Onzorgvuldige serverconfiguratie door Veeam legde 200GB aan data bloot

Abonneer je gratis op Techzine!

Veeam, dat zich specialiseert in datamanagement gerelateerd aan de cloud, is het volgende bedrijf dat consumentengegevens bloot heeft gelegd, door een cloud instance verkeerd te configureren. Het blijkt dat ruwweg 200 gigabyte aan data van meer dan 440 miljoen klanten in te zien waren.

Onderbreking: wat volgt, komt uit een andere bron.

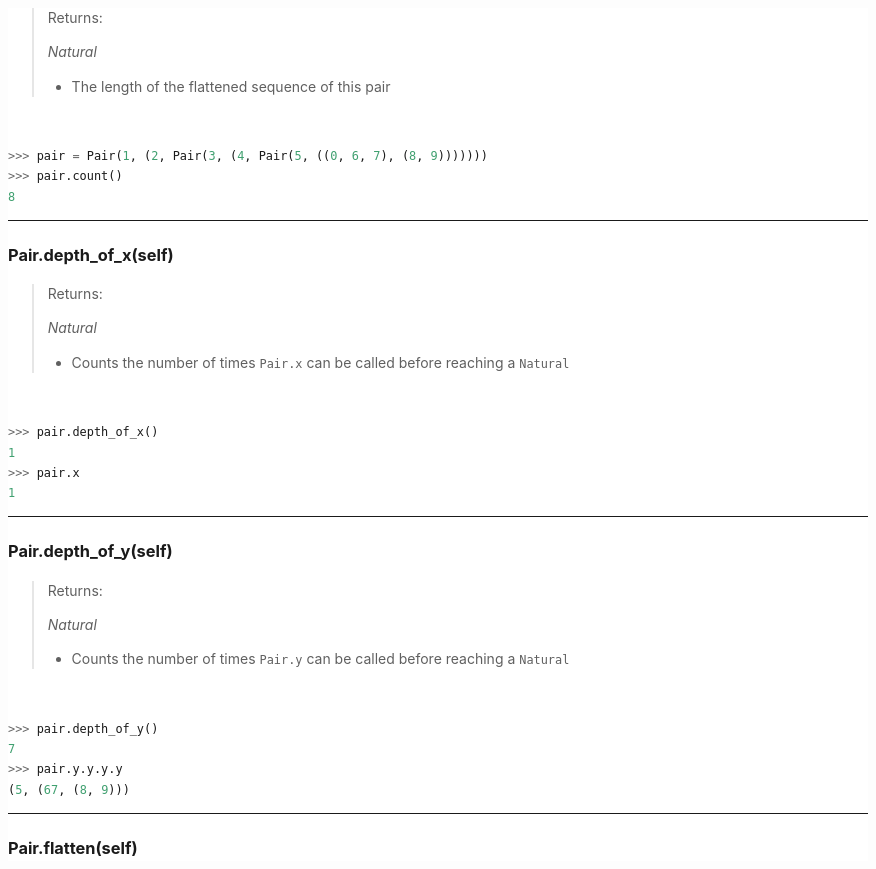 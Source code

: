 > Returns:
> 
> *Natural*
> 
>	* The length of the flattened sequence of this pair

<br>

```py
>>> pair = Pair(1, (2, Pair(3, (4, Pair(5, ((0, 6, 7), (8, 9)))))))
>>> pair.count()
8
```

---

### **Pair.depth_of_x(self)** 

> Returns:
> 
> *Natural*
> 
>	* Counts the number of times `Pair.x` can be called before reaching a `Natural`

<br>

```py
>>> pair.depth_of_x()
1
>>> pair.x
1
```

---

### **Pair.depth_of_y(self)** 

> Returns:
> 
> *Natural*
> 
>	* Counts the number of times `Pair.y` can be called before reaching a `Natural`

<br>

```py
>>> pair.depth_of_y()
7
>>> pair.y.y.y.y
(5, (67, (8, 9)))
```

---

### **Pair.flatten(self)** 
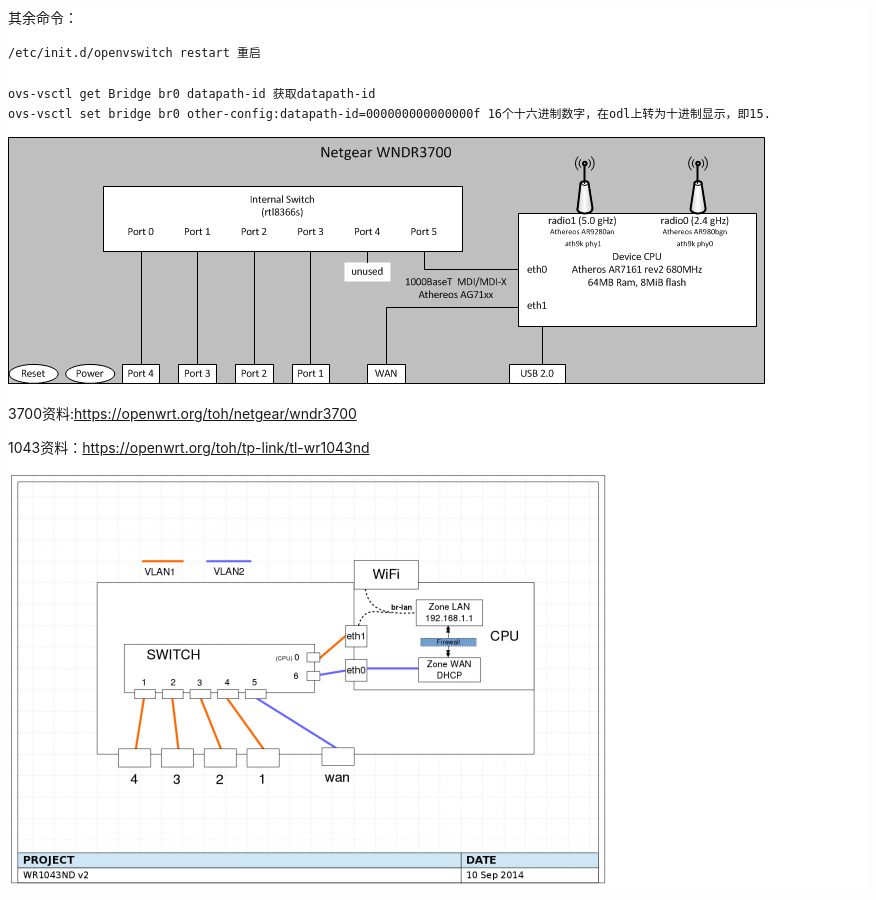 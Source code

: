 

其余命令：

```
/etc/init.d/openvswitch restart 重启

ovs-vsctl get Bridge br0 datapath-id 获取datapath-id
ovs-vsctl set bridge br0 other-config:datapath-id=000000000000000f 16个十六进制数字，在odl上转为十进制显示，即15.
```

![img](assets/wndr3700-c.png)

3700资料:https://openwrt.org/toh/netgear/wndr3700

1043资料：https://openwrt.org/toh/tp-link/tl-wr1043nd

![img](assets/tl-wr1043nd-v2_schematics.png)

Dat schrijft veiligheidsonderzoeker Bob Diachenko in een blog op LinkedIn. Het lek werd ontdekt in een MongoDB-database die gehost werd op Amazon Web Services. Hij ontdekte de data via een zoekopdracht in de Shodan-zoekmachine, die de data op 31 augustus geïndexeerd had. Dat betekent dat anderen de gegevens ook ingezien kunnen hebben.

Geen privégegevens

Diachenko stelt dat hij op 5 september de data vond en er direct een analyse op losgelaten heeft. De “server was voor iedereen te doorzoeken en stond tot 9 september volledig open, waarna deze in alle stilte veilig gemaakt is”. Voor die tijd had hij volgens eigen zeggen al een aantal berichten gestuurd naar Veeam.

De gegevens die gelekt zijn, zijn vooral gerelateerd aan marketing – daaronder vallen vooral mailadressen. Er zitten dus niet zoveel gevoelige persoonlijke gegevens in, maar het gaat wel om zakelijke contacten die misbruikt kunnen worden. In een statement laat Veeam weten dat het zich er nu van verzkeerd heeft dat alle databases die het beheert veilig zijn.

Grote groei

Afgelopen mei had Veeam 300.000 klanten. Elke dag krijgt het er 133 nieuwe bij; ruwweg zijn dat er 10.000 per kwartaal. Aangezien de data die openbaar waren gemaakt geen persoonlijke of vertrouwelijke informatie bevatte, is de kans vrij klein dat die groeicijfers hieronder te lijden hebben.

Toch is het lek erg vervelend voor Veeam. De meeste datalekken vinden plaats doordat kwaadwillenden wachtwoorden weten buit te maken, of de genomen beveiligingsmaatregelen vrij matig zijn. Maar in dit geval is daar geen sprake van en is er simpelweg niet voldoende gedaan voor het beschermen van de gegevens. Menselijke fout dus; en precies dat blijft het meest gevaarlijke als het aankomt op security.